Output 5.7.2: Sparse Model Results

Solution Summary
Solver MILP
Algorithm Branch and Cut
Objective Function CostFixedCharge
Solution Status Optimal within Relative Gap
Objective Value 18001.14035
   
Relative Gap 0.000098081
Absolute Gap 1.7653963848
Primal Infeasibility 1.14871E-12
Bound Infeasibility 9.9999999E-7
Integer Infeasibility 1E-6
   
Best Bound 17999.374954
Nodes 5
Iterations 40131
Presolve Time 0.29
Solution Time 60.60

Procedure Task Timing
Task Time
(sec.)
% Time
Problem Generation 1.19 1.92%
Solver Initialization 0.10 0.17%
Code Generation 0.00 0.01%
Presolve 0.29 0.47%
Root Node Processing 49.82 80.44%
Branch And Cut 9.02 14.57%
Synchronization 0.20 0.32%
Idle 1.10 1.77%
Other Tasks 0.17 0.28%
Solver Postprocessing 0.04 0.06%

Profile Information
Item Line Col.
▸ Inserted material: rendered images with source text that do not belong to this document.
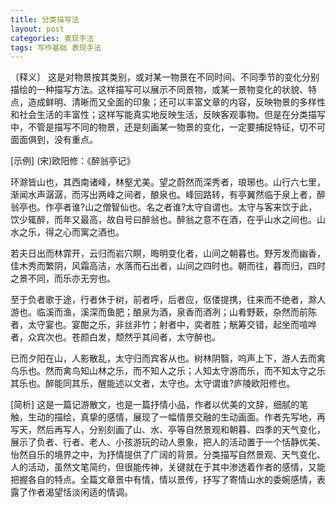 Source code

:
 ```yaml
---
title: 分类描写法
layout: post
categories: 表现手法
tags: 写作基础 表现手法
---
```


〔释义〕 这是对物景按其类别，或对某一物景在不同时间、不同季节的变化分别描绘的一种描写方法。这样描写可以展示不同景物，或某一景物变化的状貌、特点，造成鲜明、清晰而又全面的印象；还可以丰富文章的内容，反映物景的多样性和社会生活的丰富性；这样写能真实地反映生活，反映客观事物。但是在分类描写中，不管是描写不同的物景，还是刻画某一物景的变化，一定要捕捉特征，切不可面面俱到，没有重点。

[示例] (宋)欧阳修：《醉翁亭记》

环滁皆山也，其西南诸峰，林壑尤美。望之蔚然而深秀者，琅琊也。山行六七里，渐闻水声潺潺，而泻出两峰之间者，酿泉也。峰回路转，有亭翼然临于泉上者，醉翁亭也。作亭者谁?山之僧智仙也。名之者谁?太守自谓也。太守与客来饮于此，饮少辄醉，而年又最高，故自号曰醉翁也。醉翁之意不在酒，在乎山水之间也。山水之乐，得之心而寓之酒也。

若夫日出而林霏开，云归而岩穴瞑，晦明变化者，山间之朝暮也。野芳发而幽香，佳木秀而繁阴，风霜高洁，水落而石出者，山间之四时也。朝而往，暮而归，四时之景不同，而乐亦无穷也。

至于负者歌于途，行者休于树，前者呼，后者应，伛偻提携，往来而不绝者，滁人游也。临溪而渔，溪深而鱼肥；酿泉为酒，泉香而酒冽；山肴野蔌，杂然而前陈者，太守宴也。宴酣之乐，非丝非竹；射者中，奕者胜；觥筹交错，起坐而喧哗者，众宾次也。苍颜白发，颓然乎其间者，太守醉也。

已而夕阳在山，人影散乱，太守归而宾客从也。树林阴翳，呜声上下，游人去而禽鸟乐也。然而禽鸟知山林之乐，而不知人之乐；人知太守游而乐，而不知太守之乐其乐也。醉能同其乐，醒能述以文者，太守也。太守谓谁?庐陵欧阳修也。

[简析] 这是一篇记游散文，也是一篇抒情小品，作者以优美的文辞，细腻的笔触，生动的描绘，真挚的感情，展现了一幅情景交融的生动画面。作者先写地，再写天，然后再写人，分别刻画了山、水、亭等自然景观和朝暮、四季的天气变化，展示了负者、行者、老人、小孩游玩的动人景象，把人的活动置于一个恬静优美、怡然自乐的境界之中，为抒情提供了广阔的背景。分类描写自然景观、天气变化、人的活动，虽然文笔简约，但很能传神，关键就在于其中渗透着作者的感情，又能把握各自的特点。全篇文章景中有情，情以景传，抒写了寄情山水的委婉感情，表露了作者渴望恬淡闲适的情调。  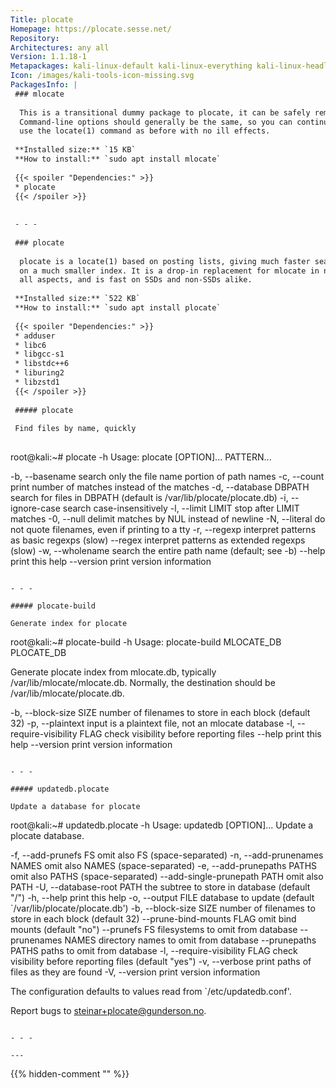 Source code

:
 ```yaml
---
Title: plocate
Homepage: https://plocate.sesse.net/
Repository: 
Architectures: any all
Version: 1.1.18-1
Metapackages: kali-linux-default kali-linux-everything kali-linux-headless kali-linux-large 
Icon: /images/kali-tools-icon-missing.svg
PackagesInfo: |
 ### mlocate
 
  This is a transitional dummy package to plocate, it can be safely removed.
  Command-line options should generally be the same, so you can continue to
  use the locate(1) command as before with no ill effects.
 
 **Installed size:** `15 KB`  
 **How to install:** `sudo apt install mlocate`  
 
 {{< spoiler "Dependencies:" >}}
 * plocate
 {{< /spoiler >}}
 
 
 - - -
 
 ### plocate
 
  plocate is a locate(1) based on posting lists, giving much faster searches
  on a much smaller index. It is a drop-in replacement for mlocate in nearly
  all aspects, and is fast on SSDs and non-SSDs alike.
 
 **Installed size:** `522 KB`  
 **How to install:** `sudo apt install plocate`  
 
 {{< spoiler "Dependencies:" >}}
 * adduser
 * libc6 
 * libgcc-s1 
 * libstdc++6 
 * liburing2 
 * libzstd1 
 {{< /spoiler >}}
 
 ##### plocate
 
 Find files by name, quickly
 
 ```
 root@kali:~# plocate -h
 Usage: plocate [OPTION]... PATTERN...
 
   -b, --basename         search only the file name portion of path names
   -c, --count            print number of matches instead of the matches
   -d, --database DBPATH  search for files in DBPATH
                          (default is /var/lib/plocate/plocate.db)
   -i, --ignore-case      search case-insensitively
   -l, --limit LIMIT      stop after LIMIT matches
   -0, --null             delimit matches by NUL instead of newline
   -N, --literal          do not quote filenames, even if printing to a tty
   -r, --regexp           interpret patterns as basic regexps (slow)
       --regex            interpret patterns as extended regexps (slow)
   -w, --wholename        search the entire path name (default; see -b)
       --help             print this help
       --version          print version information
 ```
 
 - - -
 
 ##### plocate-build
 
 Generate index for plocate
 
 ```
 root@kali:~# plocate-build -h
 Usage: plocate-build MLOCATE_DB PLOCATE_DB
 
 Generate plocate index from mlocate.db, typically /var/lib/mlocate/mlocate.db.
 Normally, the destination should be /var/lib/mlocate/plocate.db.
 
   -b, --block-size SIZE  number of filenames to store in each block (default 32)
   -p, --plaintext        input is a plaintext file, not an mlocate database
   -l, --require-visibility FLAG  check visibility before reporting files
       --help             print this help
       --version          print version information
 ```
 
 - - -
 
 ##### updatedb.plocate
 
 Update a database for plocate
 
 ```
 root@kali:~# updatedb.plocate -h
 Usage: updatedb [OPTION]...
 Update a plocate database.
 
   -f, --add-prunefs FS           omit also FS (space-separated)
   -n, --add-prunenames NAMES     omit also NAMES (space-separated)
   -e, --add-prunepaths PATHS     omit also PATHS (space-separated)
       --add-single-prunepath PATH  omit also PATH
   -U, --database-root PATH       the subtree to store in database (default "/")
   -h, --help                     print this help
   -o, --output FILE              database to update (default
                                  `/var/lib/plocate/plocate.db')
   -b, --block-size SIZE          number of filenames to store
                                  in each block (default 32)
       --prune-bind-mounts FLAG   omit bind mounts (default "no")
       --prunefs FS               filesystems to omit from database
       --prunenames NAMES         directory names to omit from database
       --prunepaths PATHS         paths to omit from database
   -l, --require-visibility FLAG  check visibility before reporting files
                                  (default "yes")
   -v, --verbose                  print paths of files as they are found
   -V, --version                  print version information
 
 The configuration defaults to values read from
 `/etc/updatedb.conf'.
 
 Report bugs to steinar+plocate@gunderson.no.
 ```
 
 - - -
 
---
```

{{% hidden-comment "<!--Do not edit anything above this line-->" %}}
Execution
Count
Net Time
(sec.)
Wait Time
(sec.)
% Total
Time
SOLVE 3596 4 1 60.79 0.12 97.5%
Number dist 3567 8   0.49 0.00 0.8%
Set CUSTOMERS_SITES 3573 8   0.46 0.00 0.7%
Constraint link 3587 8   0.35 0.00 0.6%
Constraint assign_def 3583 8   0.08 0.00 0.1%
Constraint capacity 3591 8   0.07 0.00 0.1%
Other profiled items       0.08 0.00 0.1%

Note: Total profiled time is 62.32 seconds.